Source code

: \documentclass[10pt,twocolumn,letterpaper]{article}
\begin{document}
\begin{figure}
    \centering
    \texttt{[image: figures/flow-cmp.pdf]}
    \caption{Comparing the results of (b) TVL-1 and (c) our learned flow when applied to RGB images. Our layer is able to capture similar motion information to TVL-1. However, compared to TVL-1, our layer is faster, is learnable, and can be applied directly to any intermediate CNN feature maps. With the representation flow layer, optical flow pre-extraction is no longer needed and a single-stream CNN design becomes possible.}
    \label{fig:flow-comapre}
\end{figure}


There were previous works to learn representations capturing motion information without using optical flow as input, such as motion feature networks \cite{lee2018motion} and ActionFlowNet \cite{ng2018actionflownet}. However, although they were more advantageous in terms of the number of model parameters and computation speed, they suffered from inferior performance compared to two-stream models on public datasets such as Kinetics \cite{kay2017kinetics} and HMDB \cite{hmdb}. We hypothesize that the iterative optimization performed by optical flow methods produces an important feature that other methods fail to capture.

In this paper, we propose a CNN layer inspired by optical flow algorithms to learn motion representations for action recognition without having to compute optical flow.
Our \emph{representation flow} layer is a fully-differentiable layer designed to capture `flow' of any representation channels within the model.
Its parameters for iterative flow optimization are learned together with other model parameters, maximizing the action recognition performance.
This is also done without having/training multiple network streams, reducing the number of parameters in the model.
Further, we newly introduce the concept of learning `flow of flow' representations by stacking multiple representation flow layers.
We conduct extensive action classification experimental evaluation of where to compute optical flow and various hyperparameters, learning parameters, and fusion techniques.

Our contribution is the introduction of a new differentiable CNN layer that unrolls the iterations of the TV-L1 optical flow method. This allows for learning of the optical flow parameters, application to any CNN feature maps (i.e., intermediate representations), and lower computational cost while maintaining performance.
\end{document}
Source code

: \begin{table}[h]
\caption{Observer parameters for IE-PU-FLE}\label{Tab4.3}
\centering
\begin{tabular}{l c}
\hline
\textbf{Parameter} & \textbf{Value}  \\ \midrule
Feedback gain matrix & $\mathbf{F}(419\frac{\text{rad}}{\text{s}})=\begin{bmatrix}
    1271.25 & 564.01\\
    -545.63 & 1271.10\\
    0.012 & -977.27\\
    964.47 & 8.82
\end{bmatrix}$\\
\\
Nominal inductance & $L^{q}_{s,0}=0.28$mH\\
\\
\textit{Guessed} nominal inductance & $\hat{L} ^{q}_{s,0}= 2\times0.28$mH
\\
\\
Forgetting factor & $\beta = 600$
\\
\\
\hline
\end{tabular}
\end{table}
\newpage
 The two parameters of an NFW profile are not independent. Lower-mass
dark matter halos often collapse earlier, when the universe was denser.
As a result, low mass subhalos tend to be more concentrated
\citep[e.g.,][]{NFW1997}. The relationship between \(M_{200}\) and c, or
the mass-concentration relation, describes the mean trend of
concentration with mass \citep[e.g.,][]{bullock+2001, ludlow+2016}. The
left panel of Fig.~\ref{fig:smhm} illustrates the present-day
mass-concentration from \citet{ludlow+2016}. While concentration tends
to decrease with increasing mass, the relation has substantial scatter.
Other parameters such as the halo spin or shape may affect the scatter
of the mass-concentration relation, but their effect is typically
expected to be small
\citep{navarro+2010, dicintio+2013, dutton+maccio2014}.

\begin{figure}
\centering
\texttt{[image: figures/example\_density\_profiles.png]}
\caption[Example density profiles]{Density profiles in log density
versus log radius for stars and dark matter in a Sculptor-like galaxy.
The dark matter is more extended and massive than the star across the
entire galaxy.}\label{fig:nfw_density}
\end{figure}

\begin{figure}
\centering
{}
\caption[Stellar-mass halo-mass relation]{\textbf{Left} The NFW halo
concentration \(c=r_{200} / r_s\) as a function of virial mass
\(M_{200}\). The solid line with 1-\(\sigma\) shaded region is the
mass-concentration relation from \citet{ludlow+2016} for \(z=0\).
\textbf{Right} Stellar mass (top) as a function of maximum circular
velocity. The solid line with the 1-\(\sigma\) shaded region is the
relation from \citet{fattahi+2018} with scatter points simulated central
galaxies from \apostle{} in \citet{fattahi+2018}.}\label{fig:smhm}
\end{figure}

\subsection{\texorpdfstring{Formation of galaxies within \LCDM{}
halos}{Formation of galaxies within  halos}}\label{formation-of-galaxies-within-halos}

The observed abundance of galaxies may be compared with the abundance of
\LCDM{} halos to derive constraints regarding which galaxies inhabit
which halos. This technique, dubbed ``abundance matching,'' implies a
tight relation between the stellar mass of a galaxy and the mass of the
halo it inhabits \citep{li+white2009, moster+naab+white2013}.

-- -- --

**Work to complete**
Go line by line through the entries above and tally those that hold the word "ludlow"; give the tally alone.

**Exercise result**
3